Go behind the scenes of Phyllida Barlow’s extraordinary work in this essential guide to her practice, one of the two inaugural volumes in a new series from Hauser & Wirth Publishers.

British artist Phyllida Barlow is renowned for her transformative approach to sculpture, creating restless, invented forms that challenged audiences into a new relationship with the sculptural object, the gallery environment, and the world beyond. In this generously illustrated and accessible guide to Barlow’s life and work, curator Frances Morris explores the development of Barlow’s work and the behind-the-scenes of her process: the making, unmaking, and remaking, chance, mishaps, and changes of mind through which the artist produced her pioneering works of art.

Combining Morris’ expert insights with a timeline of Barlow’s life and career and never-before-seen archival images and details, 'In the Studio: Phyllida Barlow' is an excellent resource for both newcomers and those familiar with Barlow’s groundbreaking work.

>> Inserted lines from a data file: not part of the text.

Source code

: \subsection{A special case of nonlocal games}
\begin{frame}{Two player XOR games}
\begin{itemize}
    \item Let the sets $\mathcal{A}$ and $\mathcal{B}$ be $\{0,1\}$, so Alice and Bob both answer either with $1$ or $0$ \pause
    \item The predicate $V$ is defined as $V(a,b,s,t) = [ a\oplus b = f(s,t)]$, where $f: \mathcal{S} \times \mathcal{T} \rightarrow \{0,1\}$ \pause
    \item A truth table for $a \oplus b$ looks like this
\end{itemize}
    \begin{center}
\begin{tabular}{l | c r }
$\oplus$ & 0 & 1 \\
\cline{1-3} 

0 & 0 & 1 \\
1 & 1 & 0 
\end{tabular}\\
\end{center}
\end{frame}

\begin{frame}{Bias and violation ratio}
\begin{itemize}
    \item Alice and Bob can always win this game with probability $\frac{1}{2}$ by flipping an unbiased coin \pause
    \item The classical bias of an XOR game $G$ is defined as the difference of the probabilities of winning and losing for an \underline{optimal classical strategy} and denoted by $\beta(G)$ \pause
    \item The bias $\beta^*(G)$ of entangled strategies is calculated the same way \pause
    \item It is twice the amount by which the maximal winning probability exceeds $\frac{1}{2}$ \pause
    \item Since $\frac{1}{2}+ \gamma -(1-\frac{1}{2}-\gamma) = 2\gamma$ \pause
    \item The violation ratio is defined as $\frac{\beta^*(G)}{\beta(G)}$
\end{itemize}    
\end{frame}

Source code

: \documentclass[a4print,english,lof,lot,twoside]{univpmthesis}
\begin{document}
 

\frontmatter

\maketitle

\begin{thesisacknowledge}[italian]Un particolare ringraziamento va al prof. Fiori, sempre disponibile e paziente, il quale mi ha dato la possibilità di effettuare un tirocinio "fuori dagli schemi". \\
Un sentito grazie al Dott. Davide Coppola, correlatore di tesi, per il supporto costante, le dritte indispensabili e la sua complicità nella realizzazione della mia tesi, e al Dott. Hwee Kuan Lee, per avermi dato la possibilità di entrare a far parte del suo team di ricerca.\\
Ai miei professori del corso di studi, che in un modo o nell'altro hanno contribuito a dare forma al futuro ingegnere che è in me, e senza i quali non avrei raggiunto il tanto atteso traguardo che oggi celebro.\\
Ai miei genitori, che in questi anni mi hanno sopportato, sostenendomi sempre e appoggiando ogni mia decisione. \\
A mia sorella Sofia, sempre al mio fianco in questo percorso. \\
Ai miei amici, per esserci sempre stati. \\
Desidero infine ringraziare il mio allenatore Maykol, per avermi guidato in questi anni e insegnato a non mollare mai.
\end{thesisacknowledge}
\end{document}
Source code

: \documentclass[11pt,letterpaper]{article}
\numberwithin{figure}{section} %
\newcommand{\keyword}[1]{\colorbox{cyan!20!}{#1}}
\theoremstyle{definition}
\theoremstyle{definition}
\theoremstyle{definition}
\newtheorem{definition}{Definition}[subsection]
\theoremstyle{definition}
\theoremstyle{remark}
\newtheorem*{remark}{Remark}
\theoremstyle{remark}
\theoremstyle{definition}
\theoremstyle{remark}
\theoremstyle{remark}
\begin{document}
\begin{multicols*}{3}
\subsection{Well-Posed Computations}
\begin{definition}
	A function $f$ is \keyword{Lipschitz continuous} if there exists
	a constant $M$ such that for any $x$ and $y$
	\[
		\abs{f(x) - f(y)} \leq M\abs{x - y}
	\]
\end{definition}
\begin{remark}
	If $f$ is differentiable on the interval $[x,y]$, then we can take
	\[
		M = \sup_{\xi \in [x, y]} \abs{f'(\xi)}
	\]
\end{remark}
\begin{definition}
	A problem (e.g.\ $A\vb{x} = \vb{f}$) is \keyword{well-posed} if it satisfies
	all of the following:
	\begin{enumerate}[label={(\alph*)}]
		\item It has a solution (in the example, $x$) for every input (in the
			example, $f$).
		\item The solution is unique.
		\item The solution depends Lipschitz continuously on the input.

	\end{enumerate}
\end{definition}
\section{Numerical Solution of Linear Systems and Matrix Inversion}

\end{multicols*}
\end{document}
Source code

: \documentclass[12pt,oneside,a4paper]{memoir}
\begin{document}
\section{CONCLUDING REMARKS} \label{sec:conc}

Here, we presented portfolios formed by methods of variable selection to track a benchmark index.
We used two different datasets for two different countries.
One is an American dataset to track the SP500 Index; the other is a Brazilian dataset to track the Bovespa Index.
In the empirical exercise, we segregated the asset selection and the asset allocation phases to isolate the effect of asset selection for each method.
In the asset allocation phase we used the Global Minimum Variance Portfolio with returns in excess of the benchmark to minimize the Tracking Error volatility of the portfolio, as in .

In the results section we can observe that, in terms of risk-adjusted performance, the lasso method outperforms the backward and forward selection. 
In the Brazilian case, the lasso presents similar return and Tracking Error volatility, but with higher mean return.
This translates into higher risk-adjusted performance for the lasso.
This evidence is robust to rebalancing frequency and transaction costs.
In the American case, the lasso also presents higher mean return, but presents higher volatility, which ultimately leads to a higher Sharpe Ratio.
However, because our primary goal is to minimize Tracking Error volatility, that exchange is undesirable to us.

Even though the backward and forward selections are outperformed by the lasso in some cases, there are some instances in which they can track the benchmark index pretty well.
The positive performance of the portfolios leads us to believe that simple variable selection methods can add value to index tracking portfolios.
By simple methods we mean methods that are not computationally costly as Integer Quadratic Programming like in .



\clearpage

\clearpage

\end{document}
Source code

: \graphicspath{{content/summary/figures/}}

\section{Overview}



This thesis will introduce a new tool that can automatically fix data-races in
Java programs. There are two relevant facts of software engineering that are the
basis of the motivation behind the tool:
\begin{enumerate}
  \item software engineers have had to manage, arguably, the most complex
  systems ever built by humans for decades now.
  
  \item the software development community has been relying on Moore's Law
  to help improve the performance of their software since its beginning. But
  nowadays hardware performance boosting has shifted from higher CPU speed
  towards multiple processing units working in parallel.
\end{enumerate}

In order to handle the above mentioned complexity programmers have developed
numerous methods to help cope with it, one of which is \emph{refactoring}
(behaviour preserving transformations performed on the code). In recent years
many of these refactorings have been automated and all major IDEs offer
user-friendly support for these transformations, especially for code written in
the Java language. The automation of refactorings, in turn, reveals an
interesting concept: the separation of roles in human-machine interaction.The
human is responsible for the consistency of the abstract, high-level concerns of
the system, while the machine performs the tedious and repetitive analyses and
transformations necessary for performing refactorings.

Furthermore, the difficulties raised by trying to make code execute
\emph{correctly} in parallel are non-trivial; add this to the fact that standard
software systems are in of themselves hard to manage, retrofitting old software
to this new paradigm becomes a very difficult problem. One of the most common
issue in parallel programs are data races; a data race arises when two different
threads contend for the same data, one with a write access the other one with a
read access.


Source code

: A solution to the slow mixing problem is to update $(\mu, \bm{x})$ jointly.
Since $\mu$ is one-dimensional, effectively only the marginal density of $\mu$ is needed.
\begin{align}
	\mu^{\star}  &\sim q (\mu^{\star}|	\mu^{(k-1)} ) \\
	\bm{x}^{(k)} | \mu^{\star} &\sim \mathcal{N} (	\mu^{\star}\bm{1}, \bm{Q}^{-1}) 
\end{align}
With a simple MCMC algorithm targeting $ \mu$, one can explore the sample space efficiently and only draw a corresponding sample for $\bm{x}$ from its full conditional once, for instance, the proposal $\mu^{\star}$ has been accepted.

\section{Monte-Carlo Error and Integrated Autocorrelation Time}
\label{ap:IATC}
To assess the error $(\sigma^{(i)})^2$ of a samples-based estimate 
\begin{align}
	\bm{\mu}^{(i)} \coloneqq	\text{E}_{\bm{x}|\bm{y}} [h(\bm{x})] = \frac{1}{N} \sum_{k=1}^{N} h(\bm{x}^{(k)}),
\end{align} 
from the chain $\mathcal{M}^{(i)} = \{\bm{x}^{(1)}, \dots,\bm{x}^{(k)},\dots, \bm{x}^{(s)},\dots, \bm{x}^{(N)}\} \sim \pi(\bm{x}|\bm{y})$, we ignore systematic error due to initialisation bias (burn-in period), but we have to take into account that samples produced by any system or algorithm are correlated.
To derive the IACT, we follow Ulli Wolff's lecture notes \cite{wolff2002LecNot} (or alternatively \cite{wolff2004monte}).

For almost 60 years, British artist Phyllida Barlow took inspiration from her surroundings to create imposing installations that can be at once menacing and playful. She created large-scale yet anti-monumental sculptures from inexpensive, low-grade materials such as cardboard, fabric, plywood, polystyrene, scrim, plaster and cement. These constructions were often painted in industrial or vibrant colors, the seams of their construction left at times visible, revealing the means of their making.

Barlow’s restless invented forms stretch the limits of mass, volume and height as they block, straddle and balance precariously. The audience is challenged into a new relationship with the sculptural object, the gallery environment and the world beyond.

'There’s something about walking around sculpture that has the possibility of being reflective, like walking through a landscape,' Barlow has said. 'The largeness of sculpture has that infinite possibility to make one engage beyond just the object itself and into other realms of experience.'

Barlow exhibited extensively across institutions internationally and in 2017 represented Britain at the Venice Biennale.